Team China, featuring players invited to Kunlun Red Star's evaluation camp in Beijing, dropped a 5-2 decision to the Belarus U25 national team at Ao Zhong Ice Sports Club on March 22.（Photo/China Daily）
New head coach has high hopes for Red Star－and national team
There was no shortage of inspiration for invitees to Kunlun Red Star's inaugural evaluation camp for China's national men's hockey team, which wrapped up at Ao Zhong Ice Sports Club in Beijing last week.
More than 0,000 worth of historic memorabilia on loan from the Hockey Hall of Fame in Toronto was on display during the 10-day camp, including jerseys and equipment used by the sport's "holy trinity" of Canadian superstars: Gordie Howe, Bobby Orr and Wayne Gretzky.
Whether or not the iconic items are imbued with mystical powers is debatable, but they were a reminder to the 30 players auditioning for new Red Star and Team China head coach Jussi Tapola that perseverance is rewarded … and greatness endures.
"I am very honored to be invited to coach Kunlun Red Star and to help guide China's national team," said Tapola, a 43-year-old Finn who took the reins after Bobby Carpenter's abbreviated stint ended when the team's second season in the Russia-based Kontinental Hockey League concluded three weeks ago.
Carpenter had been promoted from assistant head coach after Mike Keenan was fired in early December.
Last year Red Star signed an exclusive agreement with the Chinese Ice Hockey Association to build the men's, women's, Under-20 men's and Under-18 men's and women's national teams.
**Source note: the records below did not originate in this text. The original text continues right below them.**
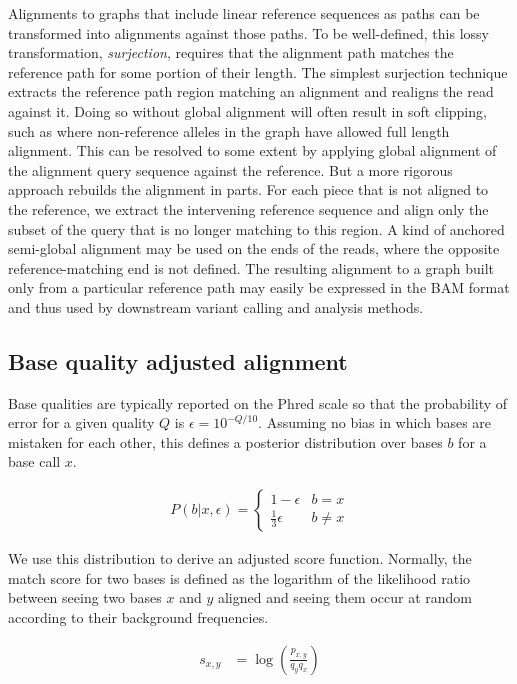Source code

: Alignments to graphs that include linear reference sequences as paths can be transformed into alignments against those paths.
To be well-defined, this lossy transformation, \emph{surjection}, requires that the alignment path matches the reference path for some portion of their length.
The simplest surjection technique extracts the reference path region matching an alignment and realigns the read against it.
Doing so without global alignment will often result in soft clipping, such as where non-reference alleles in the graph have allowed full length alignment.
This can be resolved to some extent by applying global alignment of the alignment query sequence against the reference.
But a more rigorous approach rebuilds the alignment in parts.
For each piece that is not aligned to the reference, we extract the intervening reference sequence and align only the subset of the query that is no longer matching to this region.
A kind of anchored semi-global alignment may be used on the ends of the reads, where the opposite reference-matching end is not defined.
The resulting alignment to a graph built only from a particular reference path may easily be expressed in the BAM format and thus used by downstream variant calling and analysis methods.

\subsection{Base quality adjusted alignment}

Base qualities are typically reported on the Phred scale so that the probability of error for a given quality $Q$ is $\epsilon = 10^{-Q/10}$. Assuming no bias in which bases are mistaken for each other, this defines a posterior distribution over bases $b$ for a base call $x$.

\begin{align}
    P(b|x, \epsilon) = \begin{cases}
        1 - \epsilon & b = x \\
        \frac{1}{3} \epsilon & b \neq x
    \end{cases}
\end{align}

We use this distribution to derive an adjusted score function. Normally, the match score for two bases is defined as the logarithm of the likelihood ratio between seeing two bases $x$ and $y$ aligned and seeing them occur at random according to their background frequencies. 

\begin{align}
    s_{x,y} &= \log\left(\frac{p_{x,y}}{q_y q_x} \right) \label{eqn:base_score}
\end{align}

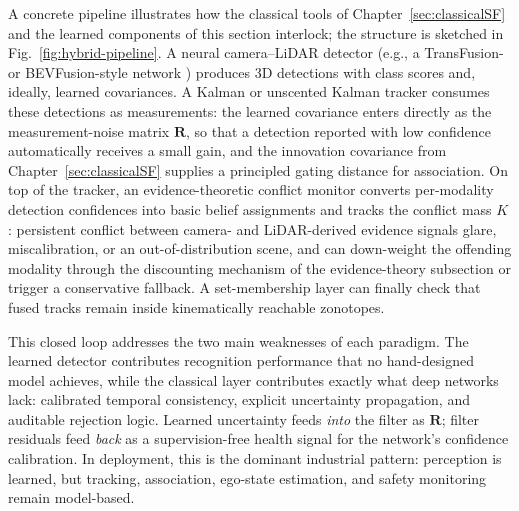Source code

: \documentclass[11pt,oneside,openany]{book}
\begin{document}
{\color{blue}
A concrete pipeline illustrates how the classical tools of Chapter~\ref{sec:classicalSF} and the learned components of this section interlock; the structure is sketched in Fig.~\ref{fig:hybrid-pipeline}. A neural camera--LiDAR detector (e.g., a TransFusion- or BEVFusion-style network \cite{bai2022_transfusion,liu2023_bevfusion}) produces 3D detections with class scores and, ideally, learned covariances. A Kalman or unscented Kalman tracker consumes these detections as measurements: the learned covariance enters directly as the measurement-noise matrix $\mathbf{R}$, so that a detection reported with low confidence automatically receives a small gain, and the innovation covariance from Chapter~\ref{sec:classicalSF} supplies a principled gating distance for association. On top of the tracker, an evidence-theoretic conflict monitor converts per-modality detection confidences into basic belief assignments and tracks the conflict mass $K$: persistent conflict between camera- and LiDAR-derived evidence signals glare, miscalibration, or an out-of-distribution scene, and can down-weight the offending modality through the discounting mechanism of the evidence-theory subsection or trigger a conservative fallback. A set-membership layer can finally check that fused tracks remain inside kinematically reachable zonotopes.

This closed loop addresses the two main weaknesses of each paradigm. The learned detector contributes recognition performance that no hand-designed model achieves, while the classical layer contributes exactly what deep networks lack: calibrated temporal consistency, explicit uncertainty propagation, and auditable rejection logic. Learned uncertainty feeds \emph{into} the filter as $\mathbf{R}$; filter residuals feed \emph{back} as a supervision-free health signal for the network's confidence calibration. In deployment, this is the dominant industrial pattern: perception is learned, but tracking, association, ego-state estimation, and safety monitoring remain model-based.

}
\end{document}

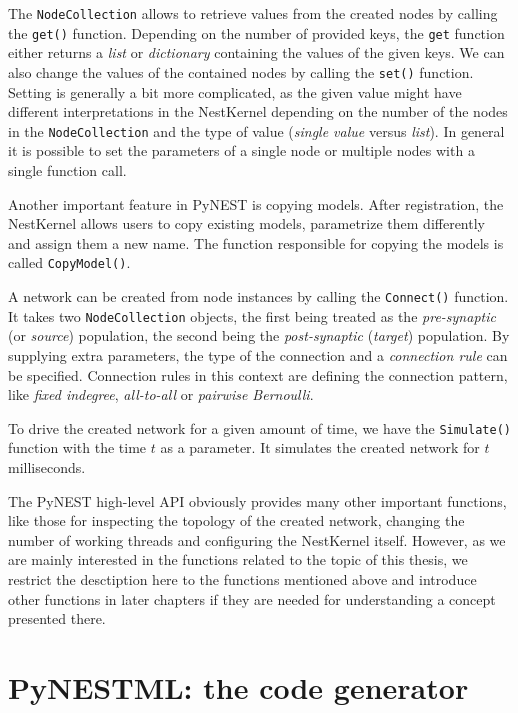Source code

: The \texttt{NodeCollection} allows to retrieve values from the created nodes by calling the \texttt{get()} function. Depending on the number of provided keys, the \texttt{get} function either returns a \emph{list} or \emph{dictionary} containing the values of the given keys. We can also change the values of the contained nodes by calling the \texttt{set()} function. Setting is generally a bit more complicated, as the given value might have different interpretations in the NestKernel depending on the number of the nodes in the \texttt{NodeCollection} and the type of value (\emph{single value} versus \emph{list}). In general it is possible to set the parameters of a single node or multiple nodes with a single function call.

Another important feature in PyNEST is copying models. After registration, the NestKernel allows users to copy existing models, parametrize them differently and assign them a new name. The function responsible for copying the models is called \texttt{CopyModel()}.

A network can be created from node instances by calling the \texttt{Connect()} function. It takes two \texttt{NodeCollection} objects, the first being treated as the \emph{pre-synaptic} (or \emph{source}) population, the second being the \emph{post-synaptic} (\emph{target}) population. By supplying extra parameters, the type of the connection and a \emph{connection rule} can be specified. Connection rules in this context are defining the connection pattern, like \emph{fixed indegree}, \emph{all-to-all} or \emph{pairwise Bernoulli}.

To drive the created network for a given amount of time, we have the \texttt{Simulate()} function with the time $t$ as a parameter. It simulates the created network for $t$ milliseconds.

The PyNEST high-level API obviously provides many other important functions, like those for inspecting the topology of the created network, changing the number of working threads and configuring the NestKernel itself. However, as we are mainly interested in the functions related to the topic of this thesis, we restrict the desctiption here to the functions mentioned above and introduce other functions in later chapters if they are needed for understanding a concept presented there.

\section{PyNESTML: the code generator}

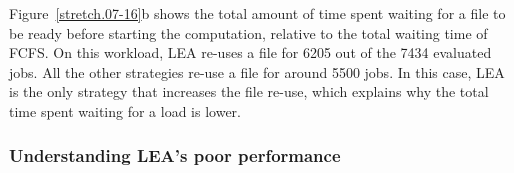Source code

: \documentclass[conference,10pt]{IEEEtran}
\begin{document}

Figure~\ref{stretch.07-16}b
shows the total amount of time spent 
waiting for a file to be ready before starting the computation,
relative to the total waiting time of FCFS.
On this workload, LEA re-uses a file for 6205 out of the 7434 evaluated jobs.
All the other strategies re-use a file for around 5500 jobs.
In this case, LEA is the only strategy that increases the
file re-use, which explains why the total time spent waiting for a load is lower.

\subsubsection{Understanding LEA's poor performance}
\end{document}
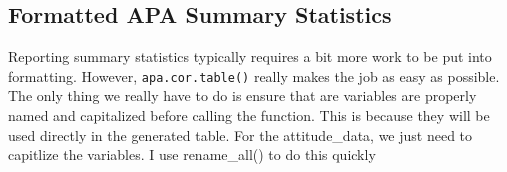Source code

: \documentclass[]{book}
\newenvironment{Shaded}{\begin{snugshade}}{\end{snugshade}}
\newcommand{\DataTypeTok}[1]{\textcolor[rgb]{0.13,0.29,0.53}{#1}}
\newcommand{\DecValTok}[1]{\textcolor[rgb]{0.00,0.00,0.81}{#1}}
\newcommand{\KeywordTok}[1]{\textcolor[rgb]{0.13,0.29,0.53}{\textbf{#1}}}
\newcommand{\NormalTok}[1]{#1}
\newcommand{\OperatorTok}[1]{\textcolor[rgb]{0.81,0.36,0.00}{\textbf{#1}}}
\newcommand{\StringTok}[1]{\textcolor[rgb]{0.31,0.60,0.02}{#1}}
\theoremstyle{definition}
\theoremstyle{definition}
\theoremstyle{definition}
\theoremstyle{remark}
\begin{document}
\hypertarget{formatted-apa-summary-statistics}{%
\subsection{Formatted APA Summary Statistics}\label{formatted-apa-summary-statistics}}

Reporting summary statistics typically requires a bit more work to be put into formatting. However, \texttt{apa.cor.table()} really makes the job as easy as possible. The only thing we really have to do is ensure that are variables are properly named and capitalized before calling the function. This is because they will be used directly in the generated table. For the attitude\_data, we just need to capitlize the variables. I use rename\_all() to do this quickly

\begin{Shaded}
\end{Shaded}
\end{document}
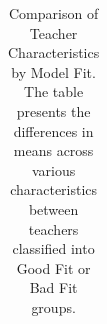 \documentclass[
  number,
  preprint,
  3p,
  onecolumn]{elsarticle}
\begin{document}
\begin{longtable}[]{@{}
  >{\raggedright\arraybackslash}p{}
  >{\centering\arraybackslash}p{}
  >{\centering\arraybackslash}p{}
  >{\centering\arraybackslash}p{}
  >{\centering\arraybackslash}p{}
  >{\centering\arraybackslash}p{}
  >{\centering\arraybackslash}p{}@{}}

\caption{\label{tbl-CBM-teachers-full}Comparison of Teacher
Characteristics by Model Fit. The table presents the differences in
means across various characteristics between teachers classified into
Good Fit or Bad Fit groups.}

\tabularnewline


\end{longtable}
\end{document}
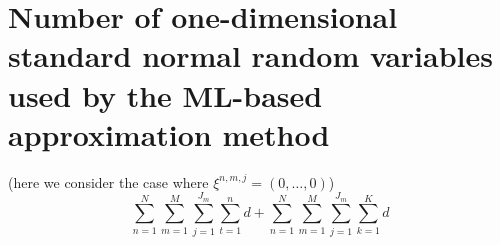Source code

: \documentclass[a4paper,12pt]{article}
\providecommand{\1}{\mathbbm{1}}
\providecommand{\bV}{{\ensuremath{\mathbb{V}}}}
\newcommand{\Y}{\mathcal{Y}}
\DeclarePairedDelimiter{\pr}()
\DeclarePairedDelimiter{\br}[]
\newcommand{\bpr}[1]{\pr[\big]{#1}}
\newcommand{\bbpr}[1]{\pr[\Big]{#1}}
\newcommand{\bbbbr}[1]{\br[\bigg]{#1}}
\newcommand{\bbbbbr}[1]{\br[\Bigg]{#1}}
\begin{document}
\section{Number of one-dimensional standard normal random variables used by the ML-based approximation method}
  (here we consider the case where $\xi^{n,m,j} = (0,\dots,0)$)
  \begin{equation}
    \sum_{n=1}^N %
    \sum_{m=1}^M %
     \sum_{j=1}^{J_m} %
    \sum_{t=1}^{n} d %
    + \sum_{n=1}^N %
    \sum_{m=1}^M %
    \sum_{j=1}^{J_m} %
    \sum_{k=1}^K d %
  \end{equation}
\end{document}
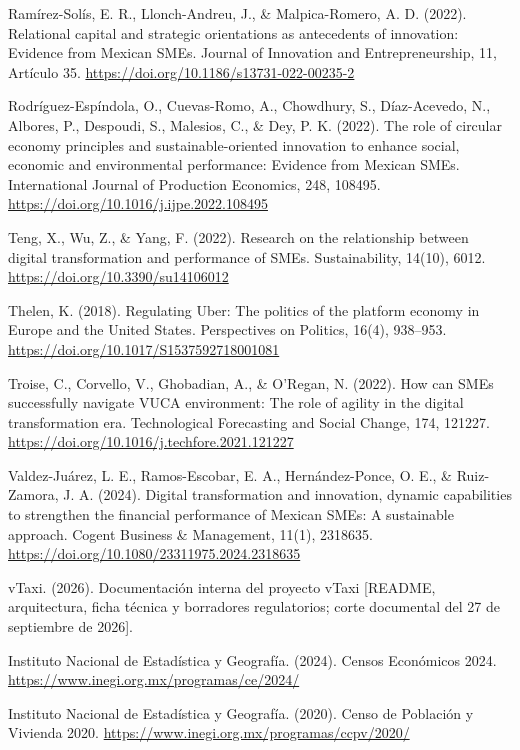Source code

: {Ramírez-Solís, E. R., Llonch-Andreu, J., \& Malpica-Romero, A. D. (2022). Relational capital and strategic orientations as antecedents of innovation: Evidence from Mexican SMEs. Journal of Innovation and Entrepreneurship, 11, Artículo 35. \url{https://doi.org/10.1186/s13731-022-00235-2}


Rodríguez-Espíndola, O., Cuevas-Romo, A., Chowdhury, S., Díaz-Acevedo, N., Albores, P., Despoudi, S., Malesios, C., \& Dey, P. K. (2022). The role of circular economy principles and sustainable-oriented innovation to enhance social, economic and environmental performance: Evidence from Mexican SMEs. International Journal of Production Economics, 248, 108495. \url{https://doi.org/10.1016/j.ijpe.2022.108495}


Teng, X., Wu, Z., \& Yang, F. (2022). Research on the relationship between digital transformation and performance of SMEs. Sustainability, 14(10), 6012. \url{https://doi.org/10.3390/su14106012}


Thelen, K. (2018). Regulating Uber: The politics of the platform economy in Europe and the United States. Perspectives on Politics, 16(4), 938–953. \url{https://doi.org/10.1017/S1537592718001081}


Troise, C., Corvello, V., Ghobadian, A., \& O'Regan, N. (2022). How can SMEs successfully navigate VUCA environment: The role of agility in the digital transformation era. Technological Forecasting and Social Change, 174, 121227. \url{https://doi.org/10.1016/j.techfore.2021.121227}


Valdez-Juárez, L. E., Ramos-Escobar, E. A., Hernández-Ponce, O. E., \& Ruiz-Zamora, J. A. (2024). Digital transformation and innovation, dynamic capabilities to strengthen the financial performance of Mexican SMEs: A sustainable approach. Cogent Business \& Management, 11(1), 2318635. \url{https://doi.org/10.1080/23311975.2024.2318635}


vTaxi. (2026). Documentación interna del proyecto vTaxi [README, arquitectura, ficha técnica y borradores regulatorios; corte documental del 27 de septiembre de 2026].


Instituto Nacional de Estadística y Geografía. (2024). Censos Económicos 2024. \url{https://www.inegi.org.mx/programas/ce/2024/}


Instituto Nacional de Estadística y Geografía. (2020). Censo de Población y Vivienda 2020. \url{https://www.inegi.org.mx/programas/ccpv/2020/}


\clearpage
\pagestyle{empty}
\begin{landscape}

\end{landscape}}
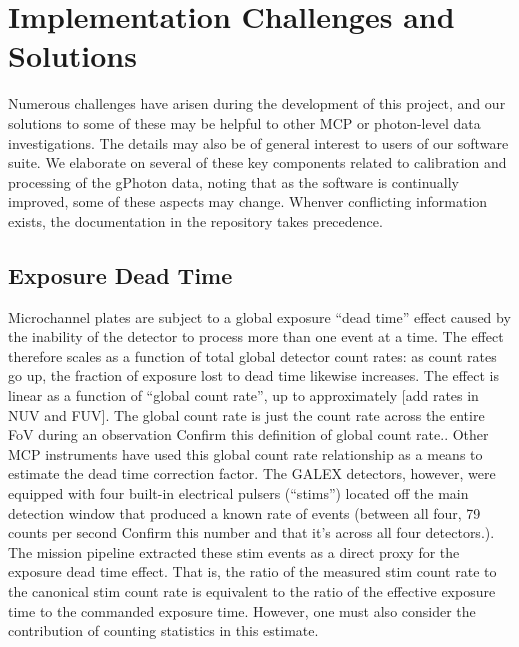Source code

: \documentclass[5p]{elsarticle}
\begin{document}
\section{Implementation Challenges and Solutions}
\label{implementation}
Numerous challenges have arisen during the development of this project, and our solutions to some of these may be helpful to other MCP or photon-level data investigations. The details may also be of general interest to users of our software suite.  We elaborate on several of these key components related to calibration and processing of the gPhoton data, noting that as the software is continually improved, some of these aspects may change.  Whenver conflicting information exists, the documentation in the repository takes precedence.

\subsection{Exposure Dead Time}
\label{deadtimedesc}
Microchannel plates are subject to a global exposure ``dead time'' effect caused by the inability of the detector to process more than one event at a time. The effect therefore scales as a function of total global detector count rates: as count rates go up, the fraction of exposure lost to dead time likewise increases. The effect is linear as a function of ``global count rate'', up to approximately {\color{red}[add rates in NUV and FUV]}.  The global count rate is just the count rate across the entire FoV during an observation {\color{red} Confirm this definition of global count rate.}. Other MCP instruments have used this global count rate relationship as a means to estimate the dead time correction factor. The GALEX detectors, however, were equipped with four built-in electrical pulsers (``stims'') located off the main detection window that produced a known rate of events (between all four, 79 counts per second {\color{red}Confirm this number and that it's across all four detectors.}). The mission pipeline extracted these stim events as a direct proxy for the exposure dead time effect. That is, the ratio of the measured stim count rate to the canonical stim count rate is equivalent to the ratio of the effective exposure time to the commanded exposure time. However, one must also consider the contribution of counting statistics in this estimate.
\end{document}
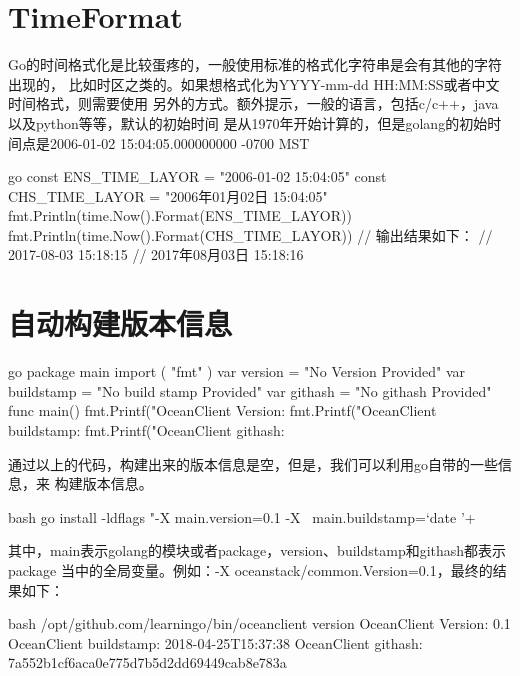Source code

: \section{TimeFormat}
Go的时间格式化是比较蛋疼的，一般使用标准的格式化字符串是会有其他的字符出现的，
比如时区之类的。如果想格式化为YYYY-mm-dd HH:MM:SS或者中文时间格式，则需要使用
另外的方式。额外提示，一般的语言，包括c/c++，java以及python等等，默认的初始时间
是从1970年开始计算的，但是golang的初始时间点是2006-01-02 15:04:05.000000000 -0700 MST
\begin{code-block}{go}
const ENS_TIME_LAYOR = "2006-01-02 15:04:05"
const CHS_TIME_LAYOR = "2006年01月02日 15:04:05"
fmt.Println(time.Now().Format(ENS_TIME_LAYOR))
fmt.Println(time.Now().Format(CHS_TIME_LAYOR))
// 输出结果如下：
// 2017-08-03 15:18:15
// 2017年08月03日 15:18:16
\end{code-block}

\section{自动构建版本信息}
\begin{code-block}{go}
package main
import (
    "fmt"
)
var version = "No Version Provided"
var buildstamp = "No build stamp Provided"
var githash = "No githash Provided"
func main() {
    fmt.Printf("OceanClient Version: %
    fmt.Printf("OceanClient buildstamp: %
    fmt.Printf("OceanClient githash: %
}
\end{code-block}

通过以上的代码，构建出来的版本信息是空，但是，我们可以利用go自带的一些信息，来
构建版本信息。
\begin{code-block}{bash}
go install -ldflags "-X main.version=0.1 -X \
    main.buildstamp=`date '+%
\end{code-block}
其中，main表示golang的模块或者package，version、buildstamp和githash都表示package
当中的全局变量。例如：-X oceanstack/common.Version=0.1，最终的结果如下：
\begin{code-block}{bash}
/opt/github.com/learningo/bin/oceanclient version
OceanClient Version: 0.1
OceanClient buildstamp: 2018-04-25T15:37:38
OceanClient githash: 7a552b1cf6aca0e775d7b5d2dd69449cab8e783a
\end{code-block}
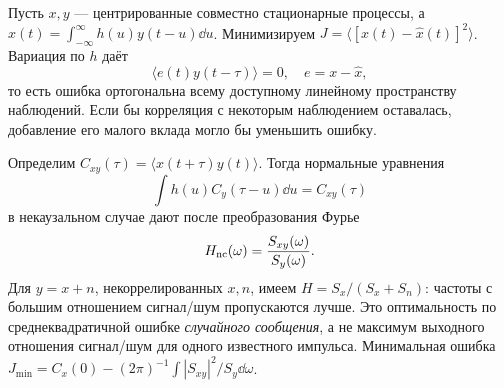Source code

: 
Пусть $x,y$ — центрированные совместно стационарные процессы, а $\hat x(t)=\int_{-\infty}^{\infty}h(u)y(t-u)\dd u$. Минимизируем $J=\langle[x(t)-\hat x(t)]^2\rangle$. Вариация по $h$ даёт
\begin{equation}
 \langle e(t)y(t-\tau)\rangle=0,\quad e=x-\hat x,
\end{equation}
то есть ошибка ортогональна всему доступному линейному пространству наблюдений. Если бы корреляция с некоторым наблюдением оставалась, добавление его малого вклада могло бы уменьшить ошибку.

Определим $C_{xy}(\tau)=\langle x(t+\tau)y(t)\rangle$. Тогда нормальные уравнения
\begin{equation}
 \int h(u)C_y(\tau-u)\dd u=C_{xy}(\tau)
\end{equation}
в некаузальном случае дают после преобразования Фурье
\begin{equation}
 H_{\rm nc}(\omega)=\frac{S_{xy}(\omega)}{S_y(\omega)}.
\end{equation}
Для $y=x+n$, некоррелированных $x,n$, имеем $H=S_x/(S_x+S_n)$: частоты с большим отношением сигнал/шум пропускаются лучше. Это оптимальность по среднеквадратичной ошибке \emph{случайного сообщения}, а не максимум выходного отношения сигнал/шум для одного известного импульса. Минимальная ошибка $J_{\min}=C_x(0)-(2\pi)^{-1}\int|S_{xy}|^2/S_y\dd\omega$.
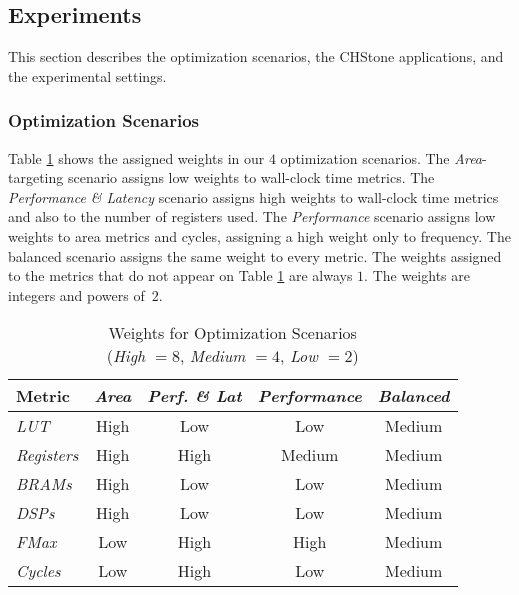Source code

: \subsection{Experiments}
\label{sec:FPGAexp}

This section describes the optimization scenarios, the CHStone applications,
and the experimental settings.

\subsubsection{Optimization Scenarios}

Table \ref{tab:scenarios} shows the assigned weights in our $4$ optimization
scenarios. The \textit{Area}-targeting scenario assigns low weights to
wall-clock time metrics. The \textit{Performance \& Latency} scenario assigns
high weights to wall-clock time metrics and also to the number of registers
used.  The \textit{Performance} scenario assigns low weights to area metrics
and cycles, assigning a high weight only to frequency. The balanced scenario
assigns the same weight to every metric. The weights assigned to the metrics
that do not appear on Table \ref{tab:scenarios} are always $1$. The weights are
integers and powers of~$2$.

\begin{table}[htpb]
    \centering
    \begin{tabular}{@{}lcccc@{}}
        \toprule
        Metric & \textit{Area} & \textit{Perf. \& Lat} & \textit{Performance} & \textit{Balanced} \\ \midrule
        \textit{LUT} & \cellcolor[HTML]{9B94B6} High & \cellcolor[HTML]{DD9583} Low & \cellcolor[HTML]{DD9583} Low & \cellcolor[HTML]{E3DBB3} Medium \\
        \textit{Registers} & \cellcolor[HTML]{9B94B6} High & \cellcolor[HTML]{9B94B6} High & \cellcolor[HTML]{E3DBB3} Medium & \cellcolor[HTML]{E3DBB3} Medium \\
        \textit{BRAMs} & \cellcolor[HTML]{9B94B6} High & \cellcolor[HTML]{DD9583} Low & \cellcolor[HTML]{DD9583} Low & \cellcolor[HTML]{E3DBB3} Medium \\
        \textit{DSPs} & \cellcolor[HTML]{9B94B6} High & \cellcolor[HTML]{DD9583} Low & \cellcolor[HTML]{DD9583} Low & \cellcolor[HTML]{E3DBB3} Medium \\
        \textit{FMax} & \cellcolor[HTML]{DD9583} Low & \cellcolor[HTML]{9B94B6} High & \cellcolor[HTML]{9B94B6} High & \cellcolor[HTML]{E3DBB3} Medium \\
        \textit{Cycles} & \cellcolor[HTML]{DD9583} Low & \cellcolor[HTML]{9B94B6} High & \cellcolor[HTML]{DD9583} Low & \cellcolor[HTML]{E3DBB3} Medium \\ \bottomrule
    \end{tabular}
    \caption{Weights for Optimization Scenarios \\ (\textit{High} $= 8$, \textit{Medium} $= 4$, \textit{Low} $= 2$)}
    \label{tab:scenarios}
\end{table}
Tapola's immediate task is to assemble a competitive squad for the April 23-29 IIHF Division II Group A world championships in Tilburg, the Netherlands, where China will challenge Australia, Belgium, Iceland, Serbia and the host.
"This is an ambitious project and the guys here have gained priceless experience over the past two years. It's just amazing how much the KHL has improved hockey in Eurasia," said Tapola, who served as an assistant bench boss for Team Finland at last month's Winter Olympics in South Korea.
"I am sure we have a good chance of building a really competitive team, while at the same time making a big contribution to the progress and development of Chinese hockey in the run-up to the 2022 Games.
"This is a very big twin challenge－to achieve good results in such a strong league and to nurture and develop our Chinese players. Our dream is that in five or 10 years, China will be seen as a hockey power."
One of the players Tapola is excited about is 25-year-old defenseman Zach Yuen, who was born and raised in Canada and is shaping up as the anchor of Team China's blueline corps.
"I grew up in Vancouver but my roots are in China. I moved here in 2016 to sign with Red Star, and I would be very proud to fight for China at the 2022 Winter Olympics in Beijing," said Yuen, who in 2016 made history as the first Chinese player to score a goal in the KHL.
"I think that's the dream for every player at this camp. For all of us, it has been an unforgettable and valuable experience. Having local players and overseas players of Chinese origin gathered together is amazing.
"All of us learned a lot from the camp and our new coach－and we want to keep learning. In less than four years Beijing will host the Winter Olympics, and that means we have to make the most of every opportunity to improve in order for our dreams to come true."
Another highly touted defenseman who hopes to represent China in 2022 is 21-year-old Ty Schultz. His grandmother, Zheng Fengrong, was the first female Chinese athlete to set a world record when she high-jumped 1.77 meters in 1975.
Born in Canada to a Chinese mother and German father, Schultz started playing hockey at age 3, and in 2007 he starred for a Beijing youth team that won an international tournament in Montreal.
Schultz played three seasons for the Medicine Hat Tigers in Canada's top amateur league and will likely be one of Tapola's picks for the next month's IIHF tournament in the Netherlands, along with fellow Vancouver native Zhang Dehan, who skated for the Red Star Juniors this season.
"I grew up playing hockey in Canada, but I've always had a Chinese passport," Zhang, 19, said after the Latvia-based team wrapped up its campaign in the MHL (Russian development league) earlier this month.
"This season was great for my development, and I hope that carries over with an opportunity to play for the national team at the Beijing Olympics."